On the other hand, with the aim of reducing the size and cost of the liquid crystal display device, the technology for integrating peripheral driving circuits on the same substrate as the liquid crystal display device has been developed. The peripheral drive circuit is
The vertical drive circuit scans the gates of the thin film transistors forming the active matrix array, and the horizontal drive circuit supplies image signals to pixels.

[0008] When displaying an image of a specific number of pixels by a specific scanning method, a shift register circuit is used as a scanning circuit used in a horizontal drive circuit. However, when a shift register circuit is used, the vertical and vertical speeds are limited due to the limitation of the circuit speed and the limitation of the writing frequency of the data signal.
During the horizontal blanking period, the upper and lower and left and right black display writing cannot be performed, respectively, and it is difficult to realize the above-described multi-sync liquid crystal display device.

At present, an address decoder is used in a scanning circuit for a horizontal drive circuit of a multi-sync liquid crystal display device. FIG. 12 shows the horizontal scanning circuit 1 of the horizontal driving circuit 103.
FIG. 4 is a diagram showing a configuration of a conventional liquid crystal display device using an address decoder in 04. As shown in the figure, the liquid crystal display device has an active matrix array 101 for displaying an image.
, A vertical drive circuit 102, and a horizontal drive circuit 103. A plurality of control signals for selecting the sample and hold switch 108 are input to the address decoder 105. The selected sample-and-hold switch writes the multi-phase expanded data signal to the data bus line for each block. Here, a case is shown in which video signals S1 to S16 developed in 16 phases are supplied. On the output side of the sample-and-hold switch 108, a sample-and-hold capacitor 109 for holding written data and writing the held data to the pixel electrode is usually provided.

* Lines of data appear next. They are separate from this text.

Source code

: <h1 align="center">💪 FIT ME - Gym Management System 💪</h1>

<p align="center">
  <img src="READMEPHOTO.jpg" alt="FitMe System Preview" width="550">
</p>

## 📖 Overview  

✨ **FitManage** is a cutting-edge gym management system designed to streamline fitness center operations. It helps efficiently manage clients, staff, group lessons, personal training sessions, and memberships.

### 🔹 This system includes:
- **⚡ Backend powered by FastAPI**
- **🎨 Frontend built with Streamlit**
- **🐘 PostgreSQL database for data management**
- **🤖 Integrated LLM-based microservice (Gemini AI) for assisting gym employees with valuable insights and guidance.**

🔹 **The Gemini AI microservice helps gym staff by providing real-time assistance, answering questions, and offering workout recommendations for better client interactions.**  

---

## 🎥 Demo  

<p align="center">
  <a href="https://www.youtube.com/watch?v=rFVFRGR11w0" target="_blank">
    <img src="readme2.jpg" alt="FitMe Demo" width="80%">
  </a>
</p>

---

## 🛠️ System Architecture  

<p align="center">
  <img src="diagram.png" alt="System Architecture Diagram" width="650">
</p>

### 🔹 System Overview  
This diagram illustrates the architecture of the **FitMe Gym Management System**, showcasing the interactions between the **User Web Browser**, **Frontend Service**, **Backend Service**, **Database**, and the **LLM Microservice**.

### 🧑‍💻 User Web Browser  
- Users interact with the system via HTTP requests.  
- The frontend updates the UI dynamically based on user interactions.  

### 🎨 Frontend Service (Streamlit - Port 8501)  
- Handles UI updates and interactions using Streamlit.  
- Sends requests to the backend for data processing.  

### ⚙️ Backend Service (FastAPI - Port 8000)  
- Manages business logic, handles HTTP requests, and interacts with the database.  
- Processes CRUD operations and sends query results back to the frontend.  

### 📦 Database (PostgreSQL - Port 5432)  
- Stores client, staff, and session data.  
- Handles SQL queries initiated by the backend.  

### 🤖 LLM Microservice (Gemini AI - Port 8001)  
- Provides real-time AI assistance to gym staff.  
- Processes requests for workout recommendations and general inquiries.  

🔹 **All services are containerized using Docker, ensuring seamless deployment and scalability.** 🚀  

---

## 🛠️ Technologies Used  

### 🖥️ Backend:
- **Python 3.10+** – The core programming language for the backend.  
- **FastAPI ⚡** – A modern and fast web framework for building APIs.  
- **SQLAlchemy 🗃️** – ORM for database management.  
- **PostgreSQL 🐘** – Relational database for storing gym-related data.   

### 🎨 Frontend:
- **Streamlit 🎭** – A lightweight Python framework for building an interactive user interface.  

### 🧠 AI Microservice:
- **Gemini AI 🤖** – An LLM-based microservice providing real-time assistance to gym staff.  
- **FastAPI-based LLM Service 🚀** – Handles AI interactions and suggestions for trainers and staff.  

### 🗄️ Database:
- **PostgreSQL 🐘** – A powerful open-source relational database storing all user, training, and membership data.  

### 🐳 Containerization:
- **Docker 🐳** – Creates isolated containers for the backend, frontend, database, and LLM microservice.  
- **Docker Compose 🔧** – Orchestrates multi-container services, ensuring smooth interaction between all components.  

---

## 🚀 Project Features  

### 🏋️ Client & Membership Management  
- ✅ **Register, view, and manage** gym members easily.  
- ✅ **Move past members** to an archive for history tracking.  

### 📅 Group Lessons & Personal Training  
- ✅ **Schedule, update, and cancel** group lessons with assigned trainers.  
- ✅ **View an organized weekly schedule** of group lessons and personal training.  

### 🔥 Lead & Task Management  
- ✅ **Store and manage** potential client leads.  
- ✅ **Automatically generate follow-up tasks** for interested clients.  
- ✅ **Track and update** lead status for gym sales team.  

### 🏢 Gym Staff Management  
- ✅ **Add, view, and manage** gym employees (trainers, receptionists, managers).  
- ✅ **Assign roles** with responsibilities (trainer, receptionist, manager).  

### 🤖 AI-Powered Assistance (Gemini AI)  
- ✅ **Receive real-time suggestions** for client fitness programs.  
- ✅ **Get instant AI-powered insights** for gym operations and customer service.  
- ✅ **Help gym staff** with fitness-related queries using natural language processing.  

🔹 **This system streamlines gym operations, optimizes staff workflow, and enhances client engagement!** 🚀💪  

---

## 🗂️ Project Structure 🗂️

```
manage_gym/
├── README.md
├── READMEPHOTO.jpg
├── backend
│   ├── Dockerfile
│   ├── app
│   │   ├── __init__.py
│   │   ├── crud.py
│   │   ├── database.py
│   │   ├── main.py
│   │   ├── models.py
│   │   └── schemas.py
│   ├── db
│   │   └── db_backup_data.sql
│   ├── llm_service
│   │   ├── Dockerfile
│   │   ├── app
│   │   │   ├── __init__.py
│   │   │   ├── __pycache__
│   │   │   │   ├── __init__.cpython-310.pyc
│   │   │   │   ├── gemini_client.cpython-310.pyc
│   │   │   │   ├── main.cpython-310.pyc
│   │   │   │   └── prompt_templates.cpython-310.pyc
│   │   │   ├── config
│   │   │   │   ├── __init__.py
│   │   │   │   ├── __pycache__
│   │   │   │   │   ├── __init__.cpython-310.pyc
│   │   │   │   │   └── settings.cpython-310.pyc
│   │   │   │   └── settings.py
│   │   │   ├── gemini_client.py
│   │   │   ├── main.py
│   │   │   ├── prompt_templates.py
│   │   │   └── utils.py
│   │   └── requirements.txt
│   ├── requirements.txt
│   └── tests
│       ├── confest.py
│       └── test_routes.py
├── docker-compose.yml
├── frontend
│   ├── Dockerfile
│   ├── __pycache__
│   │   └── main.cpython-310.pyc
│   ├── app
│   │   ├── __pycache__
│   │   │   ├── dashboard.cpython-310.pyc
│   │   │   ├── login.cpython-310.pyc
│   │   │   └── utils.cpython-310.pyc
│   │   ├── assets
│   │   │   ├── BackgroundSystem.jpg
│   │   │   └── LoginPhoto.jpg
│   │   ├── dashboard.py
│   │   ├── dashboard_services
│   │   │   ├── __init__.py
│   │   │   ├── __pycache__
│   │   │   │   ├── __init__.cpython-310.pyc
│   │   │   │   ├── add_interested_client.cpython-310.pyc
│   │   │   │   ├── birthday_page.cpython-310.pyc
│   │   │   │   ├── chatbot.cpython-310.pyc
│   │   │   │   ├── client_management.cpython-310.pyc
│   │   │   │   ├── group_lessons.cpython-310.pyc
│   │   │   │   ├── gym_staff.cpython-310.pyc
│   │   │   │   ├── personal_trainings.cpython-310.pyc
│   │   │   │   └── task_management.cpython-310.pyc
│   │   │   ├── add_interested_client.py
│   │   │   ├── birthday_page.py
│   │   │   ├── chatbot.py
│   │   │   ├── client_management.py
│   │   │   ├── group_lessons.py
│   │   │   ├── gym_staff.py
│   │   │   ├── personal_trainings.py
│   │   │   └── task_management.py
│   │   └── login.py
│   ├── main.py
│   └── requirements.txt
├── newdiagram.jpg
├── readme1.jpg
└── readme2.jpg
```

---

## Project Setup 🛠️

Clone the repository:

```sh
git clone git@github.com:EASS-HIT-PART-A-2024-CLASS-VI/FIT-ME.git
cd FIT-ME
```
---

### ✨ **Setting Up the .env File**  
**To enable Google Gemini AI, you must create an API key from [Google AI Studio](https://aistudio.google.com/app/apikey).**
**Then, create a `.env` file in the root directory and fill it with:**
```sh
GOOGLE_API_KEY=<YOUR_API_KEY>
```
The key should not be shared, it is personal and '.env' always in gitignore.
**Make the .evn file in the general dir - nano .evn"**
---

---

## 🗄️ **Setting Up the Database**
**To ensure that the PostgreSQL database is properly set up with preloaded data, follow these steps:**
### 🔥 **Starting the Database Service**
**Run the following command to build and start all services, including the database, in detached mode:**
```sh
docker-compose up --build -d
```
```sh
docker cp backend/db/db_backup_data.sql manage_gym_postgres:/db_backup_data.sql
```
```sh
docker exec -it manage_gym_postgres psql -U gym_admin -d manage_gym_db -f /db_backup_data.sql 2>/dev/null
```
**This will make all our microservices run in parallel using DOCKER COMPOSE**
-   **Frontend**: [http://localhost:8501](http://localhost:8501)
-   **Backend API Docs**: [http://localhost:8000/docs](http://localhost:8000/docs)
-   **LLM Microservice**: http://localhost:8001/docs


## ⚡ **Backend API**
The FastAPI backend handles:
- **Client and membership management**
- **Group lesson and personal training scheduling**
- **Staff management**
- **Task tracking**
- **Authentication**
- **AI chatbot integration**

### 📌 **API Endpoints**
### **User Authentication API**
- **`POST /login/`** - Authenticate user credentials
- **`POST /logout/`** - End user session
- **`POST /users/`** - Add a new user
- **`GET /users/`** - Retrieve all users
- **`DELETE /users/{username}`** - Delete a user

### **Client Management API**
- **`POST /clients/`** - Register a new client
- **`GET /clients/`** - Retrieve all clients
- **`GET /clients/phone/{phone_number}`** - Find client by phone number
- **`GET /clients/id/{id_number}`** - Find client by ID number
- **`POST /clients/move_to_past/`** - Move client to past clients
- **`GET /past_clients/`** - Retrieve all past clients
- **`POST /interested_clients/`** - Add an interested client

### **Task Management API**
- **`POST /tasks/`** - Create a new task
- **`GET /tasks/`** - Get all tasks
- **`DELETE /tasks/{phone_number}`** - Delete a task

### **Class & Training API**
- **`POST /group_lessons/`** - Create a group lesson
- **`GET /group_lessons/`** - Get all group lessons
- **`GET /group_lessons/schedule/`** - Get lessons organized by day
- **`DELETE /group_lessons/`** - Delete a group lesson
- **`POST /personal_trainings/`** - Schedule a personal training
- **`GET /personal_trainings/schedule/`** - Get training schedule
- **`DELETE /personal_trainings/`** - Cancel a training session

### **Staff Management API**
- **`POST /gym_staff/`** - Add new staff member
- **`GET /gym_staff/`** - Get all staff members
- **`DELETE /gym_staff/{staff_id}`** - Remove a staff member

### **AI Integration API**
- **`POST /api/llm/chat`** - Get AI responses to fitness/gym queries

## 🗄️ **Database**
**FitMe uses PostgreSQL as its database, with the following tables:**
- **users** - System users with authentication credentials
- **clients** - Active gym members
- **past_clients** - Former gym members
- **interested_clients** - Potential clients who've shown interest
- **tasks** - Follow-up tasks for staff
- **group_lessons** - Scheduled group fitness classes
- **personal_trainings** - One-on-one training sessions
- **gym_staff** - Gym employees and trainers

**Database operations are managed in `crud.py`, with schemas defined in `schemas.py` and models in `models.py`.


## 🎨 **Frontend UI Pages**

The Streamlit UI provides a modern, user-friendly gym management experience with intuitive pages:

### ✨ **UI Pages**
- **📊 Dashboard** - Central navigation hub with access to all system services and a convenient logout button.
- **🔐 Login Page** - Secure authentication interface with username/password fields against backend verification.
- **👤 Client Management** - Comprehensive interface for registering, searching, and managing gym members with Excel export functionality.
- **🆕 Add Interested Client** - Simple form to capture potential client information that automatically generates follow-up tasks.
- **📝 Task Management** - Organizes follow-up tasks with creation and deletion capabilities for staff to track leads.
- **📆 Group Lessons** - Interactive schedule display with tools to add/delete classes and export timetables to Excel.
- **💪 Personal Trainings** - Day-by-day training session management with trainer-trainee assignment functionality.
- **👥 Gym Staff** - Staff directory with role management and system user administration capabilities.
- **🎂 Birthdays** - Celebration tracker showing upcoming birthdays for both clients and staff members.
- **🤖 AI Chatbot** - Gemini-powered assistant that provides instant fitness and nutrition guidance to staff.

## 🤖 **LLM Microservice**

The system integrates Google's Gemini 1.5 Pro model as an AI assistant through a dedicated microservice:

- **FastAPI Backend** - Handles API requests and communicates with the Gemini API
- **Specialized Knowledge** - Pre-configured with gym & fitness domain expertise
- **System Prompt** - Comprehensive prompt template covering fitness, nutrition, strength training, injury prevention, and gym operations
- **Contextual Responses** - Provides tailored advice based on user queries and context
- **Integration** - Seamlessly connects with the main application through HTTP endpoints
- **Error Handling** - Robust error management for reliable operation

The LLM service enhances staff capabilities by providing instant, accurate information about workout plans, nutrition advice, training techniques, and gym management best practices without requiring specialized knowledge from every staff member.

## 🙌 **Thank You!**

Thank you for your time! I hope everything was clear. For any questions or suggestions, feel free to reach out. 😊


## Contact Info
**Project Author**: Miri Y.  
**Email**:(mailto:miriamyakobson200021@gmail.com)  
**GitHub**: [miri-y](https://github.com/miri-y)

FIG. 13 is a diagram showing an example of a conventional driving method of a liquid crystal display device using an address decoder in a horizontal driving circuit scanning circuit. Here, it is assumed that the vertical drive circuit is a circuit corresponding to a multi-sync liquid crystal display device. The number of signal lines is 1280. In this case, the number of control signals is A0, / A0 (/ represents inversion to a logic level), A1, / A1,..., A6, / A6.
It becomes 14 pieces. As shown in the figure, control signals A0, / A0, A1, / A1,.
A, A6, and / A6 receive a clock signal, and the clock cycle of A (i + 1) (i is an integer from 1 to 5) is twice the clock cycle of Ai. By inputting such a control signal, sampling pulse signals SP1, SP2,..., SP80 for sequentially scanning the control lines of the sample and hold switches can be obtained. As a result, at times t1, t2, t3,.
Video signals can be sampled in sequence at the timing of 80 and written to the data bus line.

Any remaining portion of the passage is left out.